Former WFAN Host Craig Carton Subpoenas Barclays Center in Ongoing Fraud Case
U.S. Attorney for the Southern District of New York have filed opposition to the document request.
Craig Carton, whose trial on charges that he allegedly operated a ticketing ponzi scheme is set to begin in October, has filed a number of subpoenas as part of his defense including a demand that New York's Barclays Center, operated by BSE Global, turn over documents going back three years, including communications between the arena and the representatives with the U.S. government.
On Monday, U.S. attorneys with the Southern District of New York filed a motion to quash the subpoenas, arguing the documents were too broad and were not authorized by U.S. District Court Judge Colleen McMahon. Carton is preparing his defense against accusations that he allegedly misappropriated $5.6 million from investors, promising to spend their money to buy and re-sell concert tickets, but instead allegedly used the funds to repay gambling debts and past investors.

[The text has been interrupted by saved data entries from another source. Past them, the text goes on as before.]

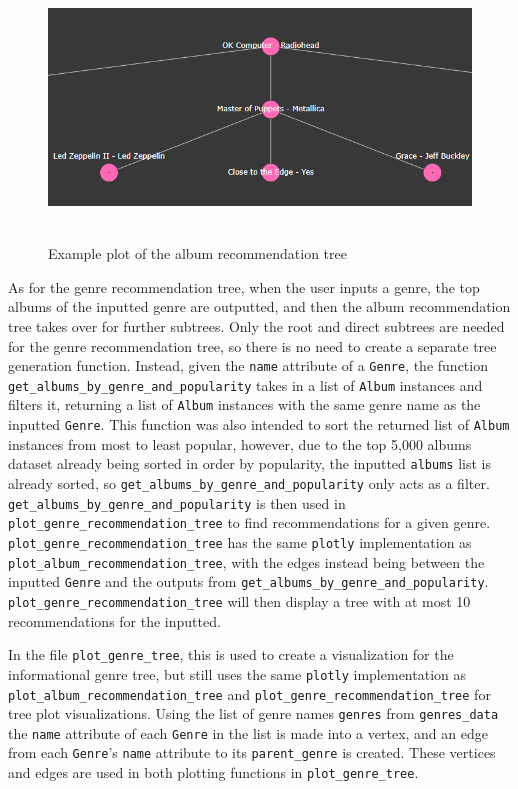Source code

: \documentclass[fontsize=11pt]{article}
\begin{document}
\begin{figure}[h]
    \centering
    \includegraphics[height=7cm, width=13cm]{exampletree.png}
    \caption{Example plot of the album recommendation tree}
    \label{fig:my_label}
\end{figure}

As for the genre recommendation tree, when the user inputs a genre, the top albums of the inputted genre are outputted, and then the album recommendation tree takes over for further subtrees. Only the root and direct subtrees are needed for the genre recommendation tree, so there is no need to create a separate tree generation function. Instead, given the \texttt{name} attribute of a \texttt{Genre}, the function \texttt{get\_albums\_by\_genre\_and\_popularity} takes in a list of \texttt{Album} instances and filters it, returning a list of \texttt{Album} instances with the same genre name as the inputted \texttt{Genre}. This function was also intended to sort the returned list of \texttt{Album} instances from most to least popular, however, due to the top 5,000 albums dataset already being sorted in order by popularity, the inputted \texttt{albums} list is already sorted, so \texttt{get\_albums\_by\_genre\_and\_popularity} only acts as a filter. \texttt{get\_albums\_by\_genre\_and\_popularity} is then used in \texttt{plot\_genre\_recommendation\_tree} to find recommendations for a given genre. \texttt{plot\_genre\_recommendation\_tree} has the same \texttt{plotly} implementation as \texttt{plot\_album\_recommendation\_tree}, with the edges instead being between the inputted \texttt{Genre} and the outputs from \texttt{get\_albums\_by\_genre\_and\_popularity}. \texttt{plot\_genre\_recommendation\_tree} will then display a tree with at most 10 recommendations for the inputted. \newline

In the file \texttt{plot\_genre\_tree}, this is used to create a visualization for the informational genre tree, but still uses the same \texttt{plotly} implementation as \texttt{plot\_album\_recommendation\_tree} and \texttt{plot\_genre\_recommendation\_tree} for tree plot visualizations. Using the list of genre names \texttt{genres} from \texttt{genres\_data} the \texttt{name} attribute of each \texttt{Genre} in the list is made into a vertex, and an edge from each \texttt{Genre}'s \texttt{name} attribute to its \texttt{parent\_genre} is created. These vertices and edges are used in both plotting functions in \texttt{plot\_genre\_tree}.
\end{document}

Carton is also accused of deceiving the Barclays Center into facilitating a fraudulent wire transfer as part of an alleged scheme to steal $2 million from a hedge fund. According to an SEC complaint, Carton used his connections at Barclays Center, which had a commercial relationship with his former employer WFAN radio, to trick hedge fund Brigade Capital Management into handing over $2 million for the purchase of Barbra Streisand and Metallica tickets. After the transfer was complete, Carton allegedly contacted officials at BSE Global and convinced arena officials the wire transfer was accidentally sent to the wrong account and had them wire the money to a separate ticket brokerage he controlled.
Now attorneys for Carton are attempting to subpoena the hedge fund involved in the allegedly fraudulent transfer, as well as its law firm and BSE Global, drawing protest from federal prosecutors who call the document requests "extremely broad" and seek "clearly inadmissible material."
"The breadth of the requests alone shows that these subpoenas are improper 'fishing expeditions' intended as a means of illicitly gathering discovery," wrote Assistant US Attorneys Elisha Kobre and Brendan Quigley in a nine-page legal briefing.
"The government has received -- and long ago produced to the defense -- extensive document productions from both the Sports and Entertainment Company and the Hedge Fund," the attorneys later wrote. "The subpoenas are thus wholly improper for this reason too."
With the trial less than two months away, a ruling on the case is expected soon. Earlier this year, Carton co-defendant Joe Meli was sentenced to six-and-a-half years in prison for his involvement in a $98 million ponzi scheme. Carton will be tried alongside strip club owner and alleged co-conspirator Michael Wright — both men face three counts of securities and wire fraud. The trial is set to begin on Oct. 29.